- [EXTRACTED MATERIAL]
-*-
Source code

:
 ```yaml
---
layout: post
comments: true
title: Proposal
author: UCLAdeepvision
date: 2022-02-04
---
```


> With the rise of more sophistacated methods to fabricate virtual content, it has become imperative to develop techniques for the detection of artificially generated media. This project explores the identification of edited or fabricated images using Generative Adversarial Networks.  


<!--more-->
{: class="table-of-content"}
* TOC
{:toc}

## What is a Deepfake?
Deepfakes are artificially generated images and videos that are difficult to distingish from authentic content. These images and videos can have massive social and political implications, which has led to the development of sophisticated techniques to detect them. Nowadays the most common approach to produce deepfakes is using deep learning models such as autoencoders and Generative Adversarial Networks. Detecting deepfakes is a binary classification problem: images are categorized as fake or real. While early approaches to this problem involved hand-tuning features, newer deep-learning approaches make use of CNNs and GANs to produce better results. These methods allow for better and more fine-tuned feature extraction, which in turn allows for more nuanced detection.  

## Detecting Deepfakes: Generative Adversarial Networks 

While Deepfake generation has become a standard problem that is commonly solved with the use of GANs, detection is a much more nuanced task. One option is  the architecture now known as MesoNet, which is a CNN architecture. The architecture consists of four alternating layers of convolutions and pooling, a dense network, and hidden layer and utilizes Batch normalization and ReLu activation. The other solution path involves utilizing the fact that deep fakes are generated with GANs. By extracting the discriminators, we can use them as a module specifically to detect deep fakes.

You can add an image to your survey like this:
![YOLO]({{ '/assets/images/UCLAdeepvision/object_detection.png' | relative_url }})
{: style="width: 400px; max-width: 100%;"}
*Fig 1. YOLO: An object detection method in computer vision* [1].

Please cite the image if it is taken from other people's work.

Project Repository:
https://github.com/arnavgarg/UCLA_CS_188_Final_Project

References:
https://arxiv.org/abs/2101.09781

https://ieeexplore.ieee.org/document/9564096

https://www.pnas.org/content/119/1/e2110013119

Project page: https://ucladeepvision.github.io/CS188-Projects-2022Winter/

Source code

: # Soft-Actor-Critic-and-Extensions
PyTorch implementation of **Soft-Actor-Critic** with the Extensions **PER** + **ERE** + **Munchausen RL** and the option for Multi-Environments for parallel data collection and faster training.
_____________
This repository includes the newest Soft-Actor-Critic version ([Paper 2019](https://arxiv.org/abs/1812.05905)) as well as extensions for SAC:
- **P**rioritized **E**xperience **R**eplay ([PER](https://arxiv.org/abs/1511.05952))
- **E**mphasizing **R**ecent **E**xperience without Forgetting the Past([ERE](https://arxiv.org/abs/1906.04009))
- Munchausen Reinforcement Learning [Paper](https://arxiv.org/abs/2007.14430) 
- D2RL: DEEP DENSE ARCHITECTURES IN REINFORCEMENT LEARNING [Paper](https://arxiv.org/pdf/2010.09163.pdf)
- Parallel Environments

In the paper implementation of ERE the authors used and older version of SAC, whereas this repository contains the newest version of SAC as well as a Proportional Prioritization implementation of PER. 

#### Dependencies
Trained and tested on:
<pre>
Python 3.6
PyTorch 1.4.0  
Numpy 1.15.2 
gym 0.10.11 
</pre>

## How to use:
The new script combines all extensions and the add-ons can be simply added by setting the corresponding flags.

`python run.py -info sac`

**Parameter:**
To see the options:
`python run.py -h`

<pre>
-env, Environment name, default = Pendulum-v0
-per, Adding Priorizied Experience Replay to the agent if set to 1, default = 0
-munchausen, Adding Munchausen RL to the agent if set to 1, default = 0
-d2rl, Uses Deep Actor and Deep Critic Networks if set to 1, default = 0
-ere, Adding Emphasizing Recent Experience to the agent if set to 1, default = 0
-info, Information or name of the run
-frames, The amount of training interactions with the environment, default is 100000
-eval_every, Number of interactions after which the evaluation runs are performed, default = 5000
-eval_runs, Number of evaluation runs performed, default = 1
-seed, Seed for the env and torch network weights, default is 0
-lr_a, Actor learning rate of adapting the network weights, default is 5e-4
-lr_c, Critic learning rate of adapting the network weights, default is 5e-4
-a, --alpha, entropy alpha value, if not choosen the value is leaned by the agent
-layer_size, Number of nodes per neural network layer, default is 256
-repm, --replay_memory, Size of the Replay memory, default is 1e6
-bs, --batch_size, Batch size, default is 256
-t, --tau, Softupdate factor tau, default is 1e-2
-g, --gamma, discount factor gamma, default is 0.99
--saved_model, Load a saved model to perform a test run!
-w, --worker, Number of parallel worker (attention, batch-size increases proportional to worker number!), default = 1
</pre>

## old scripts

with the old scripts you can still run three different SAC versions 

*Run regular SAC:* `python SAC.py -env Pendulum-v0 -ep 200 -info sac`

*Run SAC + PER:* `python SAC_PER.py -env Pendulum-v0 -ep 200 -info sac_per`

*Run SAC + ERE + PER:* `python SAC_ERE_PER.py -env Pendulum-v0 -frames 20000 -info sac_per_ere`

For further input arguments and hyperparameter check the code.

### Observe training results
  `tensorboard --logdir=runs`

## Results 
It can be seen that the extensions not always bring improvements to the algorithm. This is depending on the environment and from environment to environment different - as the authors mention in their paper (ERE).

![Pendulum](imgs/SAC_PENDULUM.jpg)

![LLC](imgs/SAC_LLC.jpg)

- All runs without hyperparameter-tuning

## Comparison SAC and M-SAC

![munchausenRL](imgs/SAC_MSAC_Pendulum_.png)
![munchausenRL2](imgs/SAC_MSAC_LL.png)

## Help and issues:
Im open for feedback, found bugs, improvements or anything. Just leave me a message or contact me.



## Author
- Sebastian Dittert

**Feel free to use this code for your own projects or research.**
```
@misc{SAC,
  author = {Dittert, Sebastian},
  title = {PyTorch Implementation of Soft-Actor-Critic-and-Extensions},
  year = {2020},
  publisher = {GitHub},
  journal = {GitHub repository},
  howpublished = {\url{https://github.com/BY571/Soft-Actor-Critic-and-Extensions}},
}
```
-*-
- [THE PROBLEM] Would you mind giving all the records again exactly?

- [TASK RESPONSE]
Source code

:
 ```yaml
---
layout: post
comments: true
title: Proposal
author: UCLAdeepvision
date: 2022-02-04
---
```


> With the rise of more sophistacated methods to fabricate virtual content, it has become imperative to develop techniques for the detection of artificially generated media. This project explores the identification of edited or fabricated images using Generative Adversarial Networks.  


<!--more-->
{: class="table-of-content"}
* TOC
{:toc}

## What is a Deepfake?
Deepfakes are artificially generated images and videos that are difficult to distingish from authentic content. These images and videos can have massive social and political implications, which has led to the development of sophisticated techniques to detect them. Nowadays the most common approach to produce deepfakes is using deep learning models such as autoencoders and Generative Adversarial Networks. Detecting deepfakes is a binary classification problem: images are categorized as fake or real. While early approaches to this problem involved hand-tuning features, newer deep-learning approaches make use of CNNs and GANs to produce better results. These methods allow for better and more fine-tuned feature extraction, which in turn allows for more nuanced detection.  

## Detecting Deepfakes: Generative Adversarial Networks 

While Deepfake generation has become a standard problem that is commonly solved with the use of GANs, detection is a much more nuanced task. One option is  the architecture now known as MesoNet, which is a CNN architecture. The architecture consists of four alternating layers of convolutions and pooling, a dense network, and hidden layer and utilizes Batch normalization and ReLu activation. The other solution path involves utilizing the fact that deep fakes are generated with GANs. By extracting the discriminators, we can use them as a module specifically to detect deep fakes.

You can add an image to your survey like this:
![YOLO]({{ '/assets/images/UCLAdeepvision/object_detection.png' | relative_url }})
{: style="width: 400px; max-width: 100%;"}
*Fig 1. YOLO: An object detection method in computer vision* [1].

Please cite the image if it is taken from other people's work.

Project Repository:
https://github.com/arnavgarg/UCLA_CS_188_Final_Project

References:
https://arxiv.org/abs/2101.09781

https://ieeexplore.ieee.org/document/9564096

https://www.pnas.org/content/119/1/e2110013119

Project page: https://ucladeepvision.github.io/CS188-Projects-2022Winter/

Source code

: # Soft-Actor-Critic-and-Extensions
PyTorch implementation of **Soft-Actor-Critic** with the Extensions **PER** + **ERE** + **Munchausen RL** and the option for Multi-Environments for parallel data collection and faster training.
_____________
This repository includes the newest Soft-Actor-Critic version ([Paper 2019](https://arxiv.org/abs/1812.05905)) as well as extensions for SAC:
- **P**rioritized **E**xperience **R**eplay ([PER](https://arxiv.org/abs/1511.05952))
- **E**mphasizing **R**ecent **E**xperience without Forgetting the Past([ERE](https://arxiv.org/abs/1906.04009))
- Munchausen Reinforcement Learning [Paper](https://arxiv.org/abs/2007.14430) 
- D2RL: DEEP DENSE ARCHITECTURES IN REINFORCEMENT LEARNING [Paper](https://arxiv.org/pdf/2010.09163.pdf)
- Parallel Environments

In the paper implementation of ERE the authors used and older version of SAC, whereas this repository contains the newest version of SAC as well as a Proportional Prioritization implementation of PER. 

#### Dependencies
Trained and tested on:
<pre>
Python 3.6
PyTorch 1.4.0  
Numpy 1.15.2 
gym 0.10.11 
</pre>

## How to use:
The new script combines all extensions and the add-ons can be simply added by setting the corresponding flags.

`python run.py -info sac`

**Parameter:**
To see the options:
`python run.py -h`

<pre>
-env, Environment name, default = Pendulum-v0
-per, Adding Priorizied Experience Replay to the agent if set to 1, default = 0
-munchausen, Adding Munchausen RL to the agent if set to 1, default = 0
-d2rl, Uses Deep Actor and Deep Critic Networks if set to 1, default = 0
-ere, Adding Emphasizing Recent Experience to the agent if set to 1, default = 0
-info, Information or name of the run
-frames, The amount of training interactions with the environment, default is 100000
-eval_every, Number of interactions after which the evaluation runs are performed, default = 5000
-eval_runs, Number of evaluation runs performed, default = 1
-seed, Seed for the env and torch network weights, default is 0
-lr_a, Actor learning rate of adapting the network weights, default is 5e-4
-lr_c, Critic learning rate of adapting the network weights, default is 5e-4
-a, --alpha, entropy alpha value, if not choosen the value is leaned by the agent
-layer_size, Number of nodes per neural network layer, default is 256
-repm, --replay_memory, Size of the Replay memory, default is 1e6
-bs, --batch_size, Batch size, default is 256
-t, --tau, Softupdate factor tau, default is 1e-2
-g, --gamma, discount factor gamma, default is 0.99
--saved_model, Load a saved model to perform a test run!
-w, --worker, Number of parallel worker (attention, batch-size increases proportional to worker number!), default = 1
</pre>

## old scripts

with the old scripts you can still run three different SAC versions 

*Run regular SAC:* `python SAC.py -env Pendulum-v0 -ep 200 -info sac`

*Run SAC + PER:* `python SAC_PER.py -env Pendulum-v0 -ep 200 -info sac_per`

*Run SAC + ERE + PER:* `python SAC_ERE_PER.py -env Pendulum-v0 -frames 20000 -info sac_per_ere`

For further input arguments and hyperparameter check the code.

### Observe training results
  `tensorboard --logdir=runs`

## Results 
It can be seen that the extensions not always bring improvements to the algorithm. This is depending on the environment and from environment to environment different - as the authors mention in their paper (ERE).

![Pendulum](imgs/SAC_PENDULUM.jpg)

![LLC](imgs/SAC_LLC.jpg)

- All runs without hyperparameter-tuning

## Comparison SAC and M-SAC

![munchausenRL](imgs/SAC_MSAC_Pendulum_.png)
![munchausenRL2](imgs/SAC_MSAC_LL.png)

## Help and issues:
Im open for feedback, found bugs, improvements or anything. Just leave me a message or contact me.



## Author
- Sebastian Dittert

**Feel free to use this code for your own projects or research.**
```
@misc{SAC,
  author = {Dittert, Sebastian},
  title = {PyTorch Implementation of Soft-Actor-Critic-and-Extensions},
  year = {2020},
  publisher = {GitHub},
  journal = {GitHub repository},
  howpublished = {\url{https://github.com/BY571/Soft-Actor-Critic-and-Extensions}},
}
```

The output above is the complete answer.